We just had a conversation with 'Ama. It involved lots of crying and sniffling and raised voices...

Then I told BB to butt out, so things got better. I still think it takes Mom a while to realize when we've switched. In this one case, I remember Piojo pushing me forward and out while he grasped B' firmly by the shoulders and pulled her into his quilted embrace. She was soon lost to me in the darkness, but I could hear her gulping sobbs muffled against Piojo's hard shoulder.

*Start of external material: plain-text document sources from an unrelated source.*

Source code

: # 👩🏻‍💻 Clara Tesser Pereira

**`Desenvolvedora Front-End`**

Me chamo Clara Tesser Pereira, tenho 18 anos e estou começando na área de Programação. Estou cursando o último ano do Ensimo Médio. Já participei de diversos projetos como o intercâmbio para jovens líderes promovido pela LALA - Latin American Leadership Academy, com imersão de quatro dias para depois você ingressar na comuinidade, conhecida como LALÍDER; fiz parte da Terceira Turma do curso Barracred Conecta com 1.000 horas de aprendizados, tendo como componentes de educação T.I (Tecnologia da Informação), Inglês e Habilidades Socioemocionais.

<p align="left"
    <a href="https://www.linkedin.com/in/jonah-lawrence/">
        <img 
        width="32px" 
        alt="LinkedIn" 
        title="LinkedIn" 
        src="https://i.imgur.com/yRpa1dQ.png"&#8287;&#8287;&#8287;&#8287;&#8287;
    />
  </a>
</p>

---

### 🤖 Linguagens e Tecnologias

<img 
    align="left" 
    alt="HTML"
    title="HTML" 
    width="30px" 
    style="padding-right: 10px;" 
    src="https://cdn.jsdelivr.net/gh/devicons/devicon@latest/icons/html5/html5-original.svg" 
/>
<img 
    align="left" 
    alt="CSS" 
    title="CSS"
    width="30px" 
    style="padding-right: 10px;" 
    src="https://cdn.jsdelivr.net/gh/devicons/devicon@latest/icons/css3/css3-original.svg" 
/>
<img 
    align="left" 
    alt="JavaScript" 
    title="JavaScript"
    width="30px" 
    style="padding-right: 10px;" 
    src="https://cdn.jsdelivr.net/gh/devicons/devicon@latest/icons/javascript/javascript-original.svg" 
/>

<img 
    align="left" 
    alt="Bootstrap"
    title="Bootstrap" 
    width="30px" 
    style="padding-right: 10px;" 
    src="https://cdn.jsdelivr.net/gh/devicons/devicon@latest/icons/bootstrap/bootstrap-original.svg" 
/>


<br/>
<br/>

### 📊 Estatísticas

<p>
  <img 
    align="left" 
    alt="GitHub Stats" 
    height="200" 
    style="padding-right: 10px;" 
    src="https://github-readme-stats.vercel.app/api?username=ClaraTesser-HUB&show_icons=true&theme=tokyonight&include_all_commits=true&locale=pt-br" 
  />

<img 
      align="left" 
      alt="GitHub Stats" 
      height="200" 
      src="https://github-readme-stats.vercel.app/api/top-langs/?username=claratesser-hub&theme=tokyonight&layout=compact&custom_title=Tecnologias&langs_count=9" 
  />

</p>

When 'Ama asked us which ones of us were the ones that felt guilty about Pifas's death, it took me a while to answer. We must've looked funny, actually. I remember tilting my head to the side and sorta looking out at space from the corner of my eye, trying to get a glimpse of someone other than B'. To Mom it must've looked like I was looking sideways all over the room looking for something that wasn't there. When I finally answered, my voice was slow and ponderous:

"BB..." I replied, then turned and looked around slowly for the root cause of our pain. (The body's eyes by then were perfectly dry, and of course, my voice was calm and calculated.) That's when I spotted him, there huddled in the shadows of the Closet, trying not to be seen. To my great surprise (though I guess I shouldn't have been), no, it wasn't Yang, but rather Moco, who actually hasn't been around much in the past couple of months. And as we were talking to Mom, that's when it hit me: we haven't actually seen Moco since the night 'Apa died. It was Moco Gish there with the old man that night, holding his hand while Piojo whispered that everything was gonna be alright, to not be afraid, we would be there with him until the end. "Stop beating..." our Protector muttered softly in our father's ear, instructing his struggling heart. "No tengan miedo," Moco added, choking back sobbs that Piojo kept swallowing down.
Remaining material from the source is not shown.